- From: Martin J. Dürst <duerst@it.aoyama.ac.jp>
- Date: Mon, 11 Nov 2013 14:53:30 +0900
- To: Anne van Kesteren <annevk@annevk.nl>
- CC: "www-tag.w3.org" <www-tag@w3.org>
On 2013/11/11 12:08, Anne van Kesteren wrote: > To improve JSON interoperability the IETF should not define a more > restricted version of JSON than defined by Ecma-404. > > Parsers exists that can parse "42" today and parsers that cannot parse > "42" today can be meaningfully upgraded to do so too. This would not > break those parsers, unless they depend on parsing 42 as an error, > which is a far more unlikely scenario than parsing it as 42 given > precedence. Maybe just a minor point in wording, but of course accepting "42" wouldn't break a parser that accepts it.
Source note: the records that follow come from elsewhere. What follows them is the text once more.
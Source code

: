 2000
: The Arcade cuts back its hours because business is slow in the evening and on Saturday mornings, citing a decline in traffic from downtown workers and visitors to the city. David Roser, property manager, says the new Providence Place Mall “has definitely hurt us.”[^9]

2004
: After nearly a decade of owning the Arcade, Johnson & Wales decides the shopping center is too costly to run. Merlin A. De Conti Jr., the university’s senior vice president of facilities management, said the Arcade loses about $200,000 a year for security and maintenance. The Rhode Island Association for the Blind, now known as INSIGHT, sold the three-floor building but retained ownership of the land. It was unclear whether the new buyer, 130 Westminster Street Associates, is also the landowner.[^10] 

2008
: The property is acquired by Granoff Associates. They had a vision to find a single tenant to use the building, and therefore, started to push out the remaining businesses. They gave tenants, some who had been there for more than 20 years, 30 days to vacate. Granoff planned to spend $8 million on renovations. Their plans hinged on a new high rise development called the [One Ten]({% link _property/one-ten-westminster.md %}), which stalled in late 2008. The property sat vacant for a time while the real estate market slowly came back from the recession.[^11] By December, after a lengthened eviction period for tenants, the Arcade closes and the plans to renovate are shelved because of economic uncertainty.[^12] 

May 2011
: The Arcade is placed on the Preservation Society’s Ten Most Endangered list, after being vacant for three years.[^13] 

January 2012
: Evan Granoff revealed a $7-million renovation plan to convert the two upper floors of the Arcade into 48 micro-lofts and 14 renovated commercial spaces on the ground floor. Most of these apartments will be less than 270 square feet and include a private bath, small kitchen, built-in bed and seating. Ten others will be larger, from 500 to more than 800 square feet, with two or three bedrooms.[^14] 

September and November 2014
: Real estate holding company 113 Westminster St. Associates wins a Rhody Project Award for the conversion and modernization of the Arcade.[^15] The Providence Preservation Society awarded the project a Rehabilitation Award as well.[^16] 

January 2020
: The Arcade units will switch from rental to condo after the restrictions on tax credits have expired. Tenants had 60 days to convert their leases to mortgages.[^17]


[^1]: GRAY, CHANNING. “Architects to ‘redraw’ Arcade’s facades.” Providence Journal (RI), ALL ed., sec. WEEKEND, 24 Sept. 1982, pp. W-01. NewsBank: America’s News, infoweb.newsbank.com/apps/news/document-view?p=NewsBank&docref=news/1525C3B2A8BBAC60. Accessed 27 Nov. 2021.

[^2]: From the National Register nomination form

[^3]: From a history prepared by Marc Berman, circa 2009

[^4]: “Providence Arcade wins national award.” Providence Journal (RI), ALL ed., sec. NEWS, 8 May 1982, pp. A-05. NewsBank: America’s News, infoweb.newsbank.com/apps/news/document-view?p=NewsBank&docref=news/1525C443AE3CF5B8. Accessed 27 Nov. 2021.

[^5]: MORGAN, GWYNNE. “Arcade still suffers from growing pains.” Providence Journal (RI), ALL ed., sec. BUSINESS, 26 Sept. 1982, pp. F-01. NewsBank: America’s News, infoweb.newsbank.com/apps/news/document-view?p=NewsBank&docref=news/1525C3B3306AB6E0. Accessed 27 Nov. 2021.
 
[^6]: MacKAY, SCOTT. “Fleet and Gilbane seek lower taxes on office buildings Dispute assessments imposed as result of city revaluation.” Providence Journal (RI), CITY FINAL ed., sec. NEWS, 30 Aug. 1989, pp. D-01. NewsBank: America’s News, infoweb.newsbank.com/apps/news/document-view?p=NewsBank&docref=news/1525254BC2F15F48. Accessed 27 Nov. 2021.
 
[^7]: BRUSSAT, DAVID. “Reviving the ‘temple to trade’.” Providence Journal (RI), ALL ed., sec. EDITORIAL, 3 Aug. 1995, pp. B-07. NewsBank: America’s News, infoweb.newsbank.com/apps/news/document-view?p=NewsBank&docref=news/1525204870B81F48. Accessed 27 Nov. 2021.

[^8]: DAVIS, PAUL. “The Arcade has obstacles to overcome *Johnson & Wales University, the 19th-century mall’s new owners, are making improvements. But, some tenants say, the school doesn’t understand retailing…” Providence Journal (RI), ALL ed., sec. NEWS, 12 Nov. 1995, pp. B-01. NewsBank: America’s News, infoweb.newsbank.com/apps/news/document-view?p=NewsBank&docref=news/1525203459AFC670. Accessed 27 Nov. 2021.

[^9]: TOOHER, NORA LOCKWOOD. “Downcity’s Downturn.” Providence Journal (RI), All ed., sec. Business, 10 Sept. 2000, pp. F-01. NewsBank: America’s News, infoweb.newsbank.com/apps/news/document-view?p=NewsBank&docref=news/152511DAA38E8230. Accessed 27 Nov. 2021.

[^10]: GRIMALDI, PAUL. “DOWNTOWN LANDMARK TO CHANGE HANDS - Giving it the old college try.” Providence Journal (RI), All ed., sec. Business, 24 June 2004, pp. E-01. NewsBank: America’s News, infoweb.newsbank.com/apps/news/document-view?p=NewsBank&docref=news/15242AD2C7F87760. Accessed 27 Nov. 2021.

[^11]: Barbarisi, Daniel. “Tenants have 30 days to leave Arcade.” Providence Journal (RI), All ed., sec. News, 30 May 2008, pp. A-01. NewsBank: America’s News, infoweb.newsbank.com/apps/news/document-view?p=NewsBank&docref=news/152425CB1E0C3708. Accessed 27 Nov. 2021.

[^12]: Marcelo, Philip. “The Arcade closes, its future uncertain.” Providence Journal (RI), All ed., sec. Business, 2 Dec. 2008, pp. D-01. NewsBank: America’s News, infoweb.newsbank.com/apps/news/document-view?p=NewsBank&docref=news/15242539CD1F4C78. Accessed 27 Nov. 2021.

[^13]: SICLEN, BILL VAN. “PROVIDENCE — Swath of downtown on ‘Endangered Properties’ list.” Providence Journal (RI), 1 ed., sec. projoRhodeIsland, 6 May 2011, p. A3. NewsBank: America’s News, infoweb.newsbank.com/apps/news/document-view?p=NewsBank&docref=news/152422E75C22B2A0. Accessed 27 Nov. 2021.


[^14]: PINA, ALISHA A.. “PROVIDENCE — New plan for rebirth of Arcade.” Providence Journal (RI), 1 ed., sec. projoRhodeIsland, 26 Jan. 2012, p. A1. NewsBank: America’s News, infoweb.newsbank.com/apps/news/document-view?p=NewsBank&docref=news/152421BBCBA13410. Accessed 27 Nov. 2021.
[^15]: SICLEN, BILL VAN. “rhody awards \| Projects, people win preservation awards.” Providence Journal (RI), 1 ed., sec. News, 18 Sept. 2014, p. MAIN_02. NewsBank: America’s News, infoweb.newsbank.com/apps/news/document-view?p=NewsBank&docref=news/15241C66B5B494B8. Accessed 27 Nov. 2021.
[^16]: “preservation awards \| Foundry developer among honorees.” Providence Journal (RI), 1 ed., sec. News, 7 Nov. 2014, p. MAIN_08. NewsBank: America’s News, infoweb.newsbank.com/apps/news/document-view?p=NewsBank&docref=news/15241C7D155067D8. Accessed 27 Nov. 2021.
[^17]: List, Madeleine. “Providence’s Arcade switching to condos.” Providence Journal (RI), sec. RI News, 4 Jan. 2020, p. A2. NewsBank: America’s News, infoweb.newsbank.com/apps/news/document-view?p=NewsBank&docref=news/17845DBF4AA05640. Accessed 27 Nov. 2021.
The question is what would happen with applications that use such a parser, and that have been relying on the parser to return an error up to now. > (Worth pondering about: what to do about a leading BOM, which > XMLHttpRequest and browsers allow, but neither IETF nor Ecma-404 > allow.) What's the percentage of JSON with a BOM for XMLHttpRequest? What's the actual practice, for implementations and data, for JSON in contexts other than XMLHttpRequest? Regards, Martin.